Google's own talent nest got bigger with purchase

Nest

Changes over in Mountain View are happening at breakneck speed, but during its latest earnings call, Google shed some light on why it made at least one tech-world-rocking move in recent days.

On January 13, Google announced it had purchased smart thermostat maker Nest, bringing company founders Tony Fadell and Matt Rogers into the fold.

Today, an analyst wanted to know what Google was really after in the purchase (was it design team, product, or something else?), and CFO Patrick Pichette had this to say:

"Nest and Google share a real common vision. Both of us believe that technology should be doing the hard work so people can get on with their lives and do great things. Our goal is to help them scale, bring in the resources of Google, make broader investments and grow internationally."

"Being able to bring Tony and Matt to the team is wonderful," he added.

Nest matters

While Google may want to help Nest - and by association, itself - branch out into more homes, acquiring key talent in the form of Fadell (a.k.a. the "father of the iPod") and Rogers is another bullet in Google's talent arsenal.

Pichette didn't expound on why it's good news to have the two on Team Google, but recent reports suggest Google has designs to make the Nest team a central part of its hardware division, and we're talking more than building Google-branded smoke detectors and thermostats.

Rather these would be devices that "make more sense for the company," as TechCrunch put it.

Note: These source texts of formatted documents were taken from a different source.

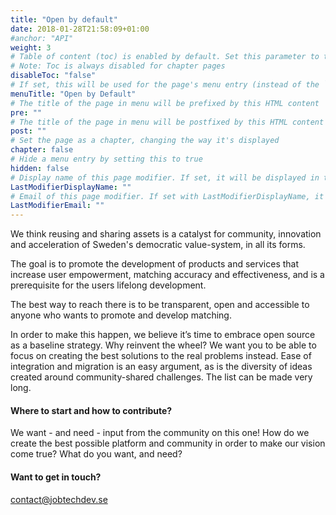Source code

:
 ```yaml
---
title: "Open by default"
date: 2018-01-28T21:58:09+01:00
#anchor: "API"
weight: 3
# Table of content (toc) is enabled by default. Set this parameter to true to disable it.
# Note: Toc is always disabled for chapter pages
disableToc: "false"
# If set, this will be used for the page's menu entry (instead of the `title` attribute)
menuTitle: "Open by Default"
# The title of the page in menu will be prefixed by this HTML content
pre: ""
# The title of the page in menu will be postfixed by this HTML content
post: ""
# Set the page as a chapter, changing the way it's displayed
chapter: false
# Hide a menu entry by setting this to true
hidden: false
# Display name of this page modifier. If set, it will be displayed in the footer.
LastModifierDisplayName: ""
# Email of this page modifier. If set with LastModifierDisplayName, it will be displayed in the footer
LastModifierEmail: ""
---
```

We think reusing and sharing assets is a catalyst for community, innovation and acceleration of Sweden's democratic value-system, in all its forms.

The goal is to promote the development of products and services that increase user empowerment, matching accuracy and effectiveness, and is a prerequisite for the users lifelong development.

The best way to reach there is to be transparent, open and accessible to anyone who wants to promote and develop matching. 

In order to make this happen, we believe it’s time to embrace open source as a baseline strategy. Why reinvent the wheel? We want you to be able to focus on creating the best solutions to the real problems instead. Ease of integration and migration is an easy argument, as is the diversity of ideas created around community-shared challenges. The list can be made very long.

#### Where to start and how to contribute?
We want - and need - input from the community on this one! How do we create the best possible platform and community in order to make our vision come true? What do you want, and need?

#### Want to get in touch?
<contact@jobtechdev.se>

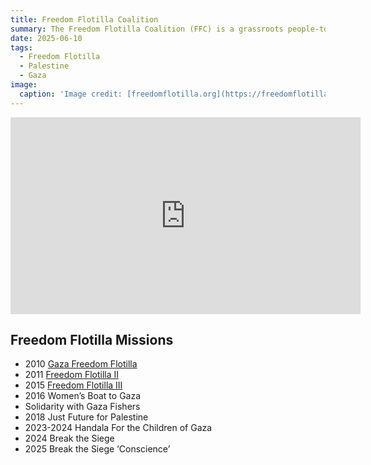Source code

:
 ```yaml
---
title: Freedom Flotilla Coalition
summary: The Freedom Flotilla Coalition (FFC) is a grassroots people-to-people solidarity movement composed of campaigns and initiatives from different parts of the world, working together to end the illegal Israeli blockade of Gaza.
date: 2025-06-10
tags:
  - Freedom Flotilla
  - Palestine
  - Gaza
image:
  caption: 'Image credit: [freedomflotilla.org](https://freedomflotilla.org/wp-content/uploads/2017/07/FFC-LOGO.png)'
---
```





<iframe width="560" height="315" src="https://www.youtube.com/embed/ZIRFgbB9t3Y?si=E5Fs0CyTR56oVUIG" title="YouTube video player" frameborder="0" allow="accelerometer; autoplay; clipboard-write; encrypted-media; gyroscope; picture-in-picture; web-share" referrerpolicy="strict-origin-when-cross-origin" allowfullscreen></iframe>


## Freedom Flotilla Missions


- 2010 [Gaza Freedom Flotilla](https://en.wikipedia.org/wiki/Gaza_Freedom_Flotilla)
- 2011 [Freedom Flotilla II](https://en.wikipedia.org/wiki/Freedom_Flotilla_II)
- 2015 [Freedom Flotilla III](https://en.wikipedia.org/wiki/Freedom_Flotilla_III)
- 2016 Women’s Boat to Gaza
- Solidarity with Gaza Fishers
- 2018 Just Future for Palestine
- 2023-2024 Handala For the Children of Gaza
- 2024 Break the Siege
- 2025 Break the Siege  ‘Conscience’
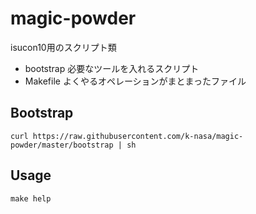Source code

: # magic-powder

isucon10用のスクリプト類

- bootstrap 必要なツールを入れるスクリプト
- Makefile よくやるオペレーションがまとまったファイル

## Bootstrap

```
curl https://raw.githubusercontent.com/k-nasa/magic-powder/master/bootstrap | sh
```

## Usage

```
make help
```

What those are isn't yet clear, but with Fadell and the rest of Nest on board, it's hard to imagine they'll have trouble cooking something up.

And now that Motorola is leaving for Lenovo, it seems Google is ready to focus on what's next in tech:

"As you know from Nest, Glass and wearables, we continue to be committed to hardware in areas which are enterprising, promising new frontiers," Pichette said.

Guess the customizable Moto X wasn't enterprising enough?